India, Japan ties on infra development offer opportunities for Singapore cos
The Dollar Business Bureau
India and Japan have come together in a major way for developing strategic and civilian infrastructure in Andaman & Nicobar Islands and abroad that can distinctively benefit Singapore, said a leading Indian researcher.
Rupakjyoti Borah, visiting research fellow at National University of Singapore (NUS), said that India-Japan partnership offers business opportunities to Singapore’s infrastructure companies that are ‘too good to miss’.
He further said Singaporean companies could collaborate with firms in India and Japan, not just for building, but also maintaining the infrastructure projects.

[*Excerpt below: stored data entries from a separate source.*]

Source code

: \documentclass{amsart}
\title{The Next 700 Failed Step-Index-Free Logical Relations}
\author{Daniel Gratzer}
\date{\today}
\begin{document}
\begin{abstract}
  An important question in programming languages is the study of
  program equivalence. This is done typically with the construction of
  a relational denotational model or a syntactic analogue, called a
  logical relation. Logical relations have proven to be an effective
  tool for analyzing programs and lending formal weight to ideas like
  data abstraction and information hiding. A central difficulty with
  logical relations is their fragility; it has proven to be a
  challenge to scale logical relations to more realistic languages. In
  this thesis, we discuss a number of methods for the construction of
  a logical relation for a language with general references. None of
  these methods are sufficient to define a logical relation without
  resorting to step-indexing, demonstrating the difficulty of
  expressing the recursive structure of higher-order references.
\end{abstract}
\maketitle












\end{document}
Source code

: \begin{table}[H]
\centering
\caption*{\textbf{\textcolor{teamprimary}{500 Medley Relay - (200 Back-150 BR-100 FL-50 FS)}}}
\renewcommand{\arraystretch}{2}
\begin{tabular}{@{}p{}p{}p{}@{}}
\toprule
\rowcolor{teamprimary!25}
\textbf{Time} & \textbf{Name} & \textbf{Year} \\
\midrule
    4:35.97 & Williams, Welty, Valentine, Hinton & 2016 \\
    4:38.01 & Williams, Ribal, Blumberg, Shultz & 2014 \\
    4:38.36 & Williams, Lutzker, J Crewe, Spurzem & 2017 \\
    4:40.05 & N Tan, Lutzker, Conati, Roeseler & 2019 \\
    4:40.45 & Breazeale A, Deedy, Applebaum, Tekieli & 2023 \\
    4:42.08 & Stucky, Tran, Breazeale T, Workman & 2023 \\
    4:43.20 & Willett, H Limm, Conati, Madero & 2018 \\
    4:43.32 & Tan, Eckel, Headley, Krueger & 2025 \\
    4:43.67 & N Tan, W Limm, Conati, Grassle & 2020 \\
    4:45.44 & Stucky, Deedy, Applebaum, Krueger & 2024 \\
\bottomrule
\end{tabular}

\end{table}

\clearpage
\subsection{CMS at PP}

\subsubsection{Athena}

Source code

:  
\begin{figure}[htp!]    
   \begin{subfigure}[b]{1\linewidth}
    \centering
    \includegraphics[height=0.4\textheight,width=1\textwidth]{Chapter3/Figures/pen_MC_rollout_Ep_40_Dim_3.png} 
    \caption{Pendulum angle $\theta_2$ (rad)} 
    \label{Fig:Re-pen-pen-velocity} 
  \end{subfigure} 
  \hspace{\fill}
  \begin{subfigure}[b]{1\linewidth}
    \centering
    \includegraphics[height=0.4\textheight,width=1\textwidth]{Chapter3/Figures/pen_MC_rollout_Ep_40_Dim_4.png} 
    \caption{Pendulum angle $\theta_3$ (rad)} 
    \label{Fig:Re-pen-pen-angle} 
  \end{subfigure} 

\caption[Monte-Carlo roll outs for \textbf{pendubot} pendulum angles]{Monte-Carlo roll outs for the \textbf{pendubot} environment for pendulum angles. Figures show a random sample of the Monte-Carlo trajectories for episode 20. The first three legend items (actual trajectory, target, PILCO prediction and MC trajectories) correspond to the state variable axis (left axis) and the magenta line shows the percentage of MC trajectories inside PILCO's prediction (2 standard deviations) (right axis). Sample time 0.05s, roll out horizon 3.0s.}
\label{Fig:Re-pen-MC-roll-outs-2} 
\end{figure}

“A notable area could be the port (sector) as Singapore has rich expertise in this area,” Borah said, while speaking at the Institute of South Asian Studies in Singapore.

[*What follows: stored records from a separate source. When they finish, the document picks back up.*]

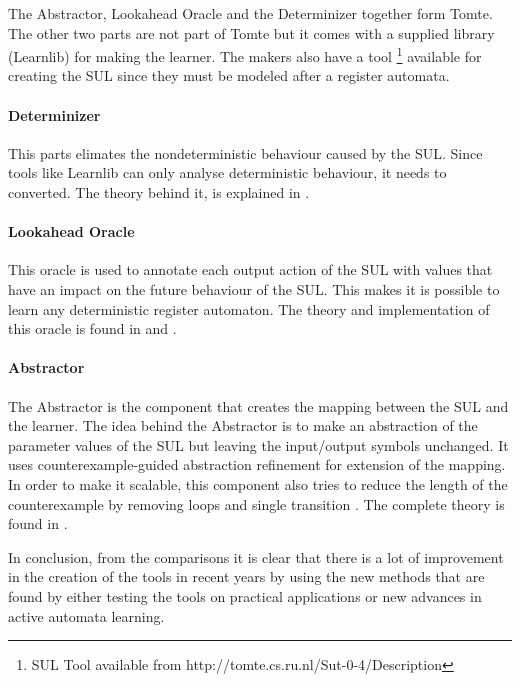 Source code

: \documentclass[multi,crop=false,class=article]{standalone}
\begin{document}
The Abstractor, Lookahead Oracle and the Determinizer together form Tomte. The 
other two parts are not part of Tomte but it comes with a supplied library 
(Learnlib) for making the learner.
The makers also have a tool \footnote{SUL Tool available from 
http://tomte.cs.ru.nl/Sut-0-4/Description} available for creating the SUL since 
they must be modeled after a register automata.
 
\paragraph{Determinizer}
This parts elimates the nondeterministic behaviour caused by the SUL. Since 
tools like Learnlib can only analyse deterministic behaviour, it needs to 
converted. The theory behind it, is explained in \cite{Aarts2015}.

\paragraph{Lookahead Oracle}
This oracle is used to annotate each output action of the SUL with values that 
have an impact on the future behaviour of the SUL. This makes it is possible to 
learn any deterministic register automaton. The theory and implementation of 
this oracle is found in \cite{Aarts2014} and \cite{tomte14}.

\paragraph{Abstractor}
The Abstractor is the component that creates the mapping between the SUL and 
the learner. The idea behind the Abstractor is to make an abstraction of the 
parameter values of the SUL but leaving the input/output symbols unchanged. It 
uses counterexample-guided abstraction refinement\cite{tomte14} for extension 
of the mapping. In order to make it scalable, this component also tries to 
reduce the length of the counterexample by removing loops and single 
transition \cite{Koopman2014}. The complete theory is found in \cite{tomte14}.





In conclusion, from the comparisons it is clear that there is a lot of 
improvement in the creation of the tools in recent years by using the new 
methods that are found by either testing the tools on practical applications or 
new advances in active automata learning.
\end{document}
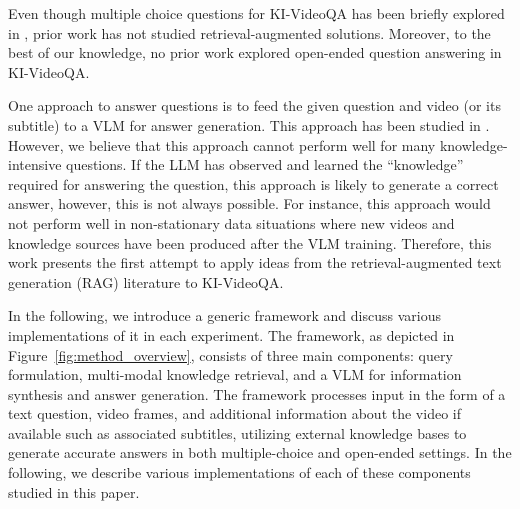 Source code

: 

Even though multiple choice questions for KI-VideoQA has been briefly explored in \citet{garcia2020knowit}, prior work has not studied retrieval-augmented solutions. Moreover, to the best of our knowledge, no prior work explored open-ended question answering in KI-VideoQA. 





One approach to answer questions is to feed the given question and video (or its subtitle) to a VLM for answer generation. This approach has been studied in \cite{garcia2020knowit,wu2021transferring}. However, we believe that this approach cannot perform well for many knowledge-intensive questions. If the LLM has observed and learned the ``knowledge'' required for answering the question, this approach is likely to generate a correct answer, however, this is not always possible. For instance, this approach would not perform well in non-stationary data situations where new videos and knowledge sources have been produced after the VLM training. Therefore, this work presents the first attempt to apply ideas from the retrieval-augmented text generation (RAG) literature \cite{reml,rag} to KI-VideoQA.

In the following, we introduce a generic framework and discuss various implementations of it in each experiment. The framework, as depicted in Figure~\ref{fig:method_overview}, consists of three main components: query formulation, multi-modal knowledge retrieval, and a VLM for information synthesis and answer generation. The framework processes input in the form of a text question, video frames, and additional information about the video if available such as associated subtitles, utilizing external knowledge bases to generate accurate answers in both multiple-choice and open-ended settings. In the following, we describe various implementations of each of these components studied in this paper.


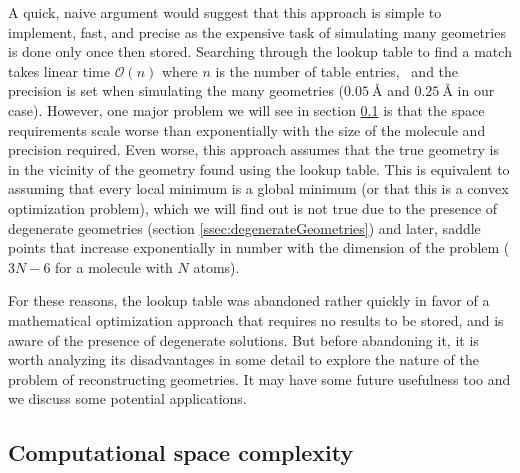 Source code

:A quick, naive argument would suggest that this approach is simple to implement, fast, and precise as the expensive task of simulating many geometries is done only once then stored. Searching through the lookup table to find a match takes linear time $\mathcal{O}(n)$ where $n$ is the number of table entries,\footnotemark~ and the precision is set when simulating the many geometries ($\SI{0.05}{\angstrom}$ and $\SI{0.25}{\angstrom}$ in our case). However, one major problem we will see in section \ref{ssec:LTspace} is that the space requirements scale worse than exponentially with the size of the molecule and precision required. Even worse, this approach assumes that the true geometry is in the vicinity of the geometry found using the lookup table. This is equivalent to assuming that every local minimum is a global minimum (or that this is a convex optimization problem), which we will find out is not true due to the presence of degenerate geometries (section \ref{ssec:degenerateGeometries}) and later, saddle points that increase exponentially in number with the dimension of the problem ($3N-6$ for a molecule with $N$ atoms).


For these reasons, the lookup table was abandoned rather quickly in favor of a mathematical optimization approach that requires no results to be stored, and is aware of the presence of degenerate solutions. But before abandoning it, it is worth analyzing its disadvantages in some detail to explore the nature of the problem of reconstructing geometries. It may have some future usefulness too and we discuss some potential applications.

\subsection{Computational space complexity} \label{ssec:LTspace}

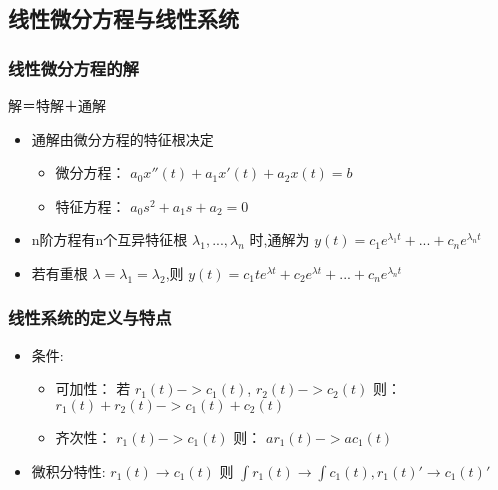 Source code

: \documentclass{article}
\begin{document}
\subsection{线性微分方程与线性系统}
\label{sec-1-2}
\begin{frame}
\frametitle{线性微分方程的解}
\label{sec-1-2-1}

   解＝特解＋通解

\begin{itemize}
\item <2->通解由微分方程的特征根决定
\begin{itemize}
\item <3->微分方程： $a_0 x''(t)+a_1 x'(t)+a_2 x(t) =b$
\item <4->特征方程：  $a_0s^2+a_1 s + a_2=0$
\end{itemize}
\item <5-> n阶方程有n个互异特征根 $\lambda_1,...,\lambda_n$ 时,通解为
      $y(t)=c_1e^{\lambda_1 t}+...+c_ne^{\lambda_n t}$
\item <6-> 若有重根  $\lambda=\lambda_1=\lambda_2$,则
      $y(t)=c_1 t e^{\lambda t}+c_2e^{\lambda t}+...+c_ne^{\lambda_n t}$
\end{itemize}
\end{frame}
\begin{frame}
\frametitle{线性系统的定义与特点}
\label{sec-1-2-2}

\begin{itemize}
\item <2->条件:
\begin{itemize}
\item 可加性： 若 $r_1(t)->c_1(t)$, $r_2(t)->c_2(t)$ 则： $r_1(t)+r_2(t)->c_1(t)+c_2(t)$
\item 齐次性： $r_1(t)->c_1(t)$ 则： $a r_1(t) -> a c_1(t)$
\end{itemize}
\item <3-> 微积分特性: $r_1(t)\rightarrow c_1(t)$  则  $\int r_1(t) \rightarrow \int c_1(t), r_1(t)'\rightarrow c_1(t)'$
\end{itemize}
\end{frame}
\end{document}
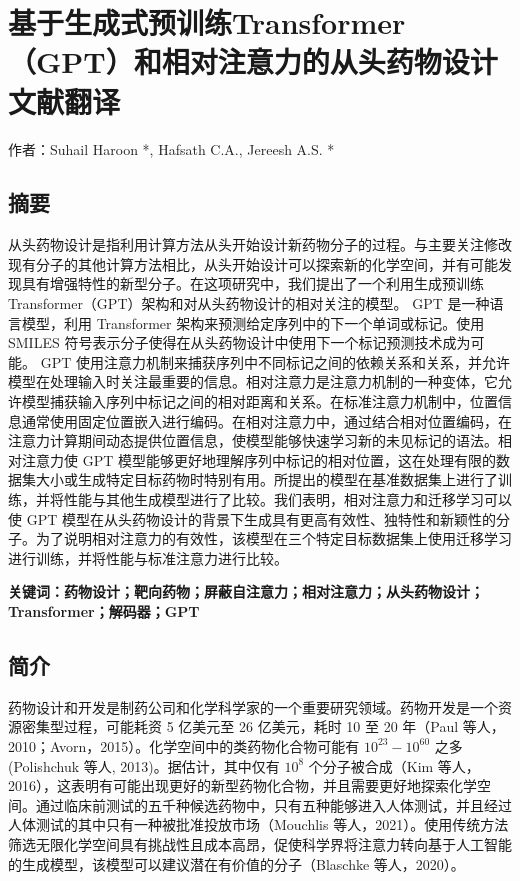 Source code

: \chapter{基于生成式预训练Transformer（GPT）和相对注意力的从头药物设计\quad 文献翻译}

\begin{center}
  作者：Suhail Haroon *, Hafsath C.A., Jereesh A.S. *
\end{center}

\section*{摘要}
\begin{center}
  
  从头药物设计是指利用计算方法从头开始设计新药物分子的过程。与主要关注修改现有分子的其他计算方法相比，从头开始设计可以探索新的化学空间，并有可能发现具有增强特性的新型分子。在这项研究中，我们提出了一个利用生成预训练Transformer（GPT）架构和对从头药物设计的相对关注的模型。 GPT 是一种语言模型，利用 Transformer 架构来预测给定序列中的下一个单词或标记。使用 SMILES 符号表示分子使得在从头药物设计中使用下一个标记预测技术成为可能。 GPT 使用注意力机制来捕获序列中不同标记之间的依赖关系和关系，并允许模型在处理输入时关注最重要的信息。相对注意力是注意力机制的一种变体，它允许模型捕获输入序列中标记之间的相对距离和关系。在标准注意力机制中，位置信息通常使用固定位置嵌入进行编码。在相对注意力中，通过结合相对位置编码，在注意力计算期间动态提供位置信息，使模型能够快速学习新的未见标记的语法。相对注意力使 GPT 模型能够更好地理解序列中标记的相对位置，这在处理有限的数据集大小或生成特定目标药物时特别有用。所提出的模型在基准数据集上进行了训练，并将性能与其他生成模型进行了比较。我们表明，相对注意力和迁移学习可以使 GPT 模型在从头药物设计的背景下生成具有更高有效性、独特性和新颖性的分子。为了说明相对注意力的有效性，该模型在三个特定目标数据集上使用迁移学习进行训练，并将性能与标准注意力进行比较。

\end{center}
\textbf{关键词：药物设计；靶向药物；屏蔽自注意力；相对注意力；从头药物设计；Transformer；解码器；GPT}

\section{简介}

药物设计和开发是制药公司和化学科学家的一个重要研究领域。药物开发是一个资源密集型过程，可能耗资 5 亿美元至 26 亿美元，耗时 10 至 20 年（Paul 等人，2010；Avorn，2015）。化学空间中的类药物化合物可能有 $10^{23}-10^{60}$ 之多 (Polishchuk 等人, 2013)。据估计，其中仅有 $10^8$ 个分子被合成（Kim 等人，2016），这表明有可能出现更好的新型药物化合物，并且需要更好地探索化学空间。通过临床前测试的五千种候选药物中，只有五种能够进入人体测试，并且经过人体测试的其中只有一种被批准投放市场（Mouchlis 等人，2021）。使用传统方法筛选无限化学空间具有挑战性且成本高昂，促使科学界将注意力转向基于人工智能的生成模型，该模型可以建议潜在有价值的分子（Blaschke 等人，2020）。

Borah further said that being a major energy importer, Japan is looking at enhancing relations with Iran and in the aftermath of nuclear disaster at the Fukushima Daiichi nuclear power station in 2011, Tokyo has had to reduce its production of nuclear energy.
In addition, India and Japan have agreed to collaborate on developing civilian infrastructure in Andaman and Nicobar Islands, which is situated very near to the Straits of Malacca, a congested point, said Borah.
Likewise, there are also opportunities for cooperation between these two nations in other countries such as Myanmar, he said.
Japan has been proactively supporting India in its infrastructure development. “India has been the largest recipient of Japan’s Official Development Assistance (ODA) since 2003-04,” he added.
India’s Delhi Metro project is an example of ODA from Japan. In addition, Japan has contributed financially for Western Dedicated Freight Corridor (DFC) project and Delhi-Mumbai Industrial Corridor (DMIC), which passes through seven states of India, is one of the largest infrastructure projects in the world.
“This was one of the ways in which Japan thanked India for contributing to its economic recovery after the devastation caused by the World War II, by supplying much-needed iron ore," Borah said.
He also cited the example of Chennai-Bangalore Industrial Corridor (CBIC), which is aimed at increasing trade between South India and the Southeast Asia, is also financially supported by Japan.
A deal has also been signed by India with Japan to launch bullet trains between Ahmedabad and Mumbai, Borah said, mentioning that for this project, Tokyo has provided a loan of about $12 billion at a very reasonable interest rate.
Japan has also earmarked about 96 billion yen ($845 million) as loan for the development of roadways in the northeast region of India.
During the visit of Prime Minister Narendra Modi to Tokyo in 2014, Japan had agreed to offer 3.5 trillion yen as assistance to New Delhi over the coming five years.
India has created a ‘Japan Plus’ office in the Ministry of Commerce and Industry to look into problems faced by Japanese firms in India.